2. Create SecureSession object:

session, err := session.New(yourId, yourPrivateKey, &callbacks{})

3. On the client side, initiate Secure Session negotiation by generating and sending connection request:

connectRequest, err = session.ConnectRequest();
// send connectRequest to the server

4. Start receiving and parsing incoming data on both sides:

// receive some data and store it in receiveBuffer

// receiveBuffer contained encrypted data from your peer, try to decrypt it
data, sendPeer, err := session.Unwrap(receiveBuffer)
// check err

if sendPeer {
    // receiveBuffer was part of the negotiation protocol,
    // so data contains the response to this protocol,
    // which needs to be forwarded to your peer.

    // just send data to your peer
} else {
    // data may be nil on the client when the Secure Session completes the negotiation
    if data != nil {
        // now data contains decrypted data

        // process data according to your application
    }
}

5. When protocol negotiation completes, you may send encrypted data to your peer:

wrappedData,err := session.Wrap(yourData);
// send wrappedData to your peer

Please refer to the Secure Session test and Secure Session Examples to get the complete vision how Secure Session works.

Secure Comparator

Secure Comparator is an interactive protocol for two parties that compares whether they share the same secret or not. It is built around a Zero Knowledge Proof-based protocol (Socialist Millionaire's Protocol), with a number of security enhancements.

Secure Comparator is transport-agnostic and only requires the user(s) to pass messages in a certain sequence. The protocol itself is ingrained into the functions and requires minimal integration efforts from the developer.

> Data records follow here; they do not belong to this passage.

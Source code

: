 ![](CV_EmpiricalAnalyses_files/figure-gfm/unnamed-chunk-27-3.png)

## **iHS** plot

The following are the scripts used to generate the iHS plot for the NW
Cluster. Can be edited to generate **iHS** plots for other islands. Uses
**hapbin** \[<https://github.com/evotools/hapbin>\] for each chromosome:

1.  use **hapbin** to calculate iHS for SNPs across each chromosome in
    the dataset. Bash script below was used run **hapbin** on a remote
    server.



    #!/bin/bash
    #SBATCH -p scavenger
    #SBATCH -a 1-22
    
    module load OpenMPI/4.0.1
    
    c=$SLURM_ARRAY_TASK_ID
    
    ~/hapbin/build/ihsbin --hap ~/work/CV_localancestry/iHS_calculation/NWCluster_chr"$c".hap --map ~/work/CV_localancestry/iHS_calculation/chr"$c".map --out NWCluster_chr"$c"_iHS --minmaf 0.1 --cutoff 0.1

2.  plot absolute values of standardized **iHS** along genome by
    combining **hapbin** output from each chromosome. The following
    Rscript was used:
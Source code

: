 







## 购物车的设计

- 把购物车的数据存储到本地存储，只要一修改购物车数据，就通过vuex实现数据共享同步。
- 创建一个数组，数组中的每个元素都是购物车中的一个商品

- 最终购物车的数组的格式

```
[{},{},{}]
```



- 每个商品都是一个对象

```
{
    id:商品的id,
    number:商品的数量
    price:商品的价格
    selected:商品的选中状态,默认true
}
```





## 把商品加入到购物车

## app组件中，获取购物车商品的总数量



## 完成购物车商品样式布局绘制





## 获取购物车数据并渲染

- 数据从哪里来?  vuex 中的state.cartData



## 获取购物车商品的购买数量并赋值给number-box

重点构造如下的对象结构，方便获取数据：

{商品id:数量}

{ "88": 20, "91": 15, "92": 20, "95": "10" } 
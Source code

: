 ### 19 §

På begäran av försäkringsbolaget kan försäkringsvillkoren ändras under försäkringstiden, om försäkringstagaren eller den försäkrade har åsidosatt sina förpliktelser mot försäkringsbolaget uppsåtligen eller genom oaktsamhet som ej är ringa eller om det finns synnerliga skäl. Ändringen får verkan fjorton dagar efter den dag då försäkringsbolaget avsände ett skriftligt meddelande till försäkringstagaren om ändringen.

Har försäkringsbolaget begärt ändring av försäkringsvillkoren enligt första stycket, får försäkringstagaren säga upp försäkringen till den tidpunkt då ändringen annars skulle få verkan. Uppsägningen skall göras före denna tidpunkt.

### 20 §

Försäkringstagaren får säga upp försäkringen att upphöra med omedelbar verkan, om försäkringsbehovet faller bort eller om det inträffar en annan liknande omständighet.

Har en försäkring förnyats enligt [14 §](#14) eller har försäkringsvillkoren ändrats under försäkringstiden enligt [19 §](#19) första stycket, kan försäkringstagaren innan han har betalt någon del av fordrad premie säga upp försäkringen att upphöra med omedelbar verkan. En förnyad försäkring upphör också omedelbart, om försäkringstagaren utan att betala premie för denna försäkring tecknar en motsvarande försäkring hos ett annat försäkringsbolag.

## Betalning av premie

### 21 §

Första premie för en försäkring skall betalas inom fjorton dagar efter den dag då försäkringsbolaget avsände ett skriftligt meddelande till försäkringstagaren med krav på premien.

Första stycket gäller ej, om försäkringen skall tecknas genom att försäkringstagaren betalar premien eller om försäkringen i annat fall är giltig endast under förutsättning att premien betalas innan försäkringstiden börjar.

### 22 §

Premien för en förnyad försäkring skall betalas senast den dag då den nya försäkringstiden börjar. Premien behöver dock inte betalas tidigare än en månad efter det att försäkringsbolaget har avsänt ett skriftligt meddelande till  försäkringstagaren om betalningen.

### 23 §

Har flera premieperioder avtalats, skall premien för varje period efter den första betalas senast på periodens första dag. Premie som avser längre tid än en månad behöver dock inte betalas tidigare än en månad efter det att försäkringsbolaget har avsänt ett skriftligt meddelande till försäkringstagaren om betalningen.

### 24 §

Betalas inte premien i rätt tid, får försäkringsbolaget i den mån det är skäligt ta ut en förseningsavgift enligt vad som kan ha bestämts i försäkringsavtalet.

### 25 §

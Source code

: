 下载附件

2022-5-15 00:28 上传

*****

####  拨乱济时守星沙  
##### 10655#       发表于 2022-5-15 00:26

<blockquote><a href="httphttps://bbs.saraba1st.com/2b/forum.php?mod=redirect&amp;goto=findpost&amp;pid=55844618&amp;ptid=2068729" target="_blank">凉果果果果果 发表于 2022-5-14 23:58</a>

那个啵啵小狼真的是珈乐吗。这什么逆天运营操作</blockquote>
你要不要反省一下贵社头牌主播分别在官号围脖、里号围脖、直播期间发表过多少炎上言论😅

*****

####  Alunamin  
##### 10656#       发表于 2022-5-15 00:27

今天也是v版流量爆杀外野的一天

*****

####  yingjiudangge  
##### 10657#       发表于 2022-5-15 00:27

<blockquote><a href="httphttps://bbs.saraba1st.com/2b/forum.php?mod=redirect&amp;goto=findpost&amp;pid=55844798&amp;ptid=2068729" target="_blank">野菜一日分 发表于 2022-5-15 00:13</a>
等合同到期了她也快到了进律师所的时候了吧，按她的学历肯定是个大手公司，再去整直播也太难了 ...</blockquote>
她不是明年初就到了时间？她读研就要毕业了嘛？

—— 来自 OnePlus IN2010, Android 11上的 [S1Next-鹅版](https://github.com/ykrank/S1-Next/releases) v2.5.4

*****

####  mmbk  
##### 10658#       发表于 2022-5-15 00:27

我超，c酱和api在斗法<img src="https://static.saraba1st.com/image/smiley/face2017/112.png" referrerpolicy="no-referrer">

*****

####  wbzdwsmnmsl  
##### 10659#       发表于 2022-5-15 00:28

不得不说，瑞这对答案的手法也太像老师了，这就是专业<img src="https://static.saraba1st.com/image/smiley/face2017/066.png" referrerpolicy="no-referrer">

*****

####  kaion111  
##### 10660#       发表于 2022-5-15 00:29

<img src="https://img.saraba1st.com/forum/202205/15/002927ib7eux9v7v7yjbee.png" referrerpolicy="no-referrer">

Secure Comparator workflow

Secure Comparator has two parties — called client and server — the only difference between them is in who starts the comparison.

Secure Comparator client
import "github.com/cossacklabs/themis/gothemis/compare"

// create secure comparator and append secret
scomparator, err := compare.New()
err = scomparator.Append(sharedSecret) // byte[]

// Initiating secure compare (client, step1)
buf, err := scomparator.Begin()

for {
    // check comparison result
    res, err := scomparator.Result()

    if compare.COMPARE_NOT_READY == res {
        // send `buf` on server and receive `readed_bytes`

        // proceed and send again
        buffer, err := scomparator.Proceed(buf[:readed_bytes])
    }  else {
        if compare.COMPARE_MATCH == res {
            fmt.Println("match")
        } else {
            fmt.Println("not match")
        }
        break
    }
}

After the loop finishes, the comparison is over and its result is checked calling sc.Result().

Secure Comparator server

Server part can be described in any language, let's pretend that both client and server are using Go.

import "github.com/cossacklabs/themis/gothemis/compare"

// create secure comparator and append secret
scomparator, err := compare.New()
err = scomparator.Append(sharedSecret) // byte[]

for {
    // check comparison result
    res, err := scomparator.Result()

    if compare.COMPARE_NOT_READY == res {
        // receive `readed_bytes` from client

        // proceed and send to client
        buffer, err := scomparator.Proceed(buf[:readed_bytes])
    }  else {
        if compare.COMPARE_MATCH == res {
            fmt.Println("match")
        } else {
            fmt.Println("not match")
        }
        break
    }
}

After the loop finishes, the comparison is over and its result is checked calling sc.Result().

Please refer to the Secure Comparator Examples to get the complete vision how Secure Comparator works.